As for architecture, Tedrake mentioned diffusion policy, where the program learns a distribution over possible actions.
He used the example of an AI robot making a pizza: rolling dough, for example, in a way that previous generations of experts would have thought unlikely, and sprinkling cheese, and spreading sauce.
“We can make pizzas with robots now, with a dexterous robot, not just a factory, but actually a dexterous robot doing all the steps,” he said, also showing the robot working precisely with a bowl of noodles.
“The big question is, how do we feed the data flywheel?” he asked. “What we really want is to say: I’ve trained a bunch of skills .. I’ve trained (n) skills… Now, I want to have a new skill that I’ve never seen before, how quickly can I adapt? How do we feed that pipeline? And what are the scaling laws?”
(image caption: New approaches, Tedrake believes, can yield important efficiencies)
He talked about advanced context simulations, and advanced motion planning, as elements of a new approach that is likely to empower a great shift upward in robot capabilities. Using a set of graphs of convex sets as an example, Tedrake went over some of the game rendering and other applications that will be interesting as engineers continue to push the envelope in AI and robotics designs, for example, in using certain kinds of AI to inform others.

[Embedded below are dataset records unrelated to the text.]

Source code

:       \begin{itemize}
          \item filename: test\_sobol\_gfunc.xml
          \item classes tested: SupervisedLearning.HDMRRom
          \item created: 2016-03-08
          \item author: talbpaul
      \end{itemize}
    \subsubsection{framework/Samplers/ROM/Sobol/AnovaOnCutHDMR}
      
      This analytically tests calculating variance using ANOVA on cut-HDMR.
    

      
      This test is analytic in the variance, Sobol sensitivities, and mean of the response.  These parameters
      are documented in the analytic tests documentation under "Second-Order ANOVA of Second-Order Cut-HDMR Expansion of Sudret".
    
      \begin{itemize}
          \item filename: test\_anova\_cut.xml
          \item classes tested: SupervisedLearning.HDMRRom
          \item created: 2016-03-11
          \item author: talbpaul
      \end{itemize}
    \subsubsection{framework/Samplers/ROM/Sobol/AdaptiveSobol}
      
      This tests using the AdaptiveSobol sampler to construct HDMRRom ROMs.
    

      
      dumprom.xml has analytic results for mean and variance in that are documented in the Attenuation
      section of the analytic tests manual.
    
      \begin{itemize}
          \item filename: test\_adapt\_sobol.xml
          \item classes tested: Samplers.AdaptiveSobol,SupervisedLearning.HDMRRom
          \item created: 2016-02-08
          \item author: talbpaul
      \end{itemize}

“It’s been generally agreed upon that computer game quality rendering is good enough to train a computer vision system,” he said. “But it has not yet been accepted that computer game quality physics can train the manipulation system… but we’re building really advanced context simulations. And seeing that ‘sim to real’ transfer. We’ve also been continuing to invest in advanced motion planning and thinking about how rigorous control can be connected with … these generative AI models.”
All of that, he showed, leads to real robotics boosts.
“We now have extremely good planning solutions,” he said. “We have planners that can … solve big complicated robots, doing time-optimal, distance-optimal paths, in complicated collision-free environments, though contact – all solved with convex optimization… we can now, in simulation, feed the pipeline, generate lots and lots of great ground truth demonstrations, and train a generative model.”
Exploring some of the ways that human learners are taking advantage of these nascent models, Tedrake showed, for example, how a robot tool can consistently enforce a desired state, with specialized challenges forming the context for its work, so that the robot work starts to look, in some ways, more human.
“So maybe this is one of the bets: maybe I can generate enough beautiful plans in simulated environments, to generate the visual motor maps to replace the human demonstrations and train my generative models.”
Dexterous manipulation skills, he said, are still generally unsolved, and there’s a lot more work to do, but today’s robots, he suggested, are learning fast.
All of the code, Tedrake noted, is open source, so interested people can log on and see what others are doing around this kind of advancement, which has the potential to make robots so much more advanced.
“The progress is incredibly fast,” he said. “I told you about visuomotor diffusion policies, which started with imitation learning from humans. And we’re feeding the pipeline with advanced simulation and planning and control.”
Tedrake is an MIT professor and Vice President of Simulation and Control at the Toyota Research Center.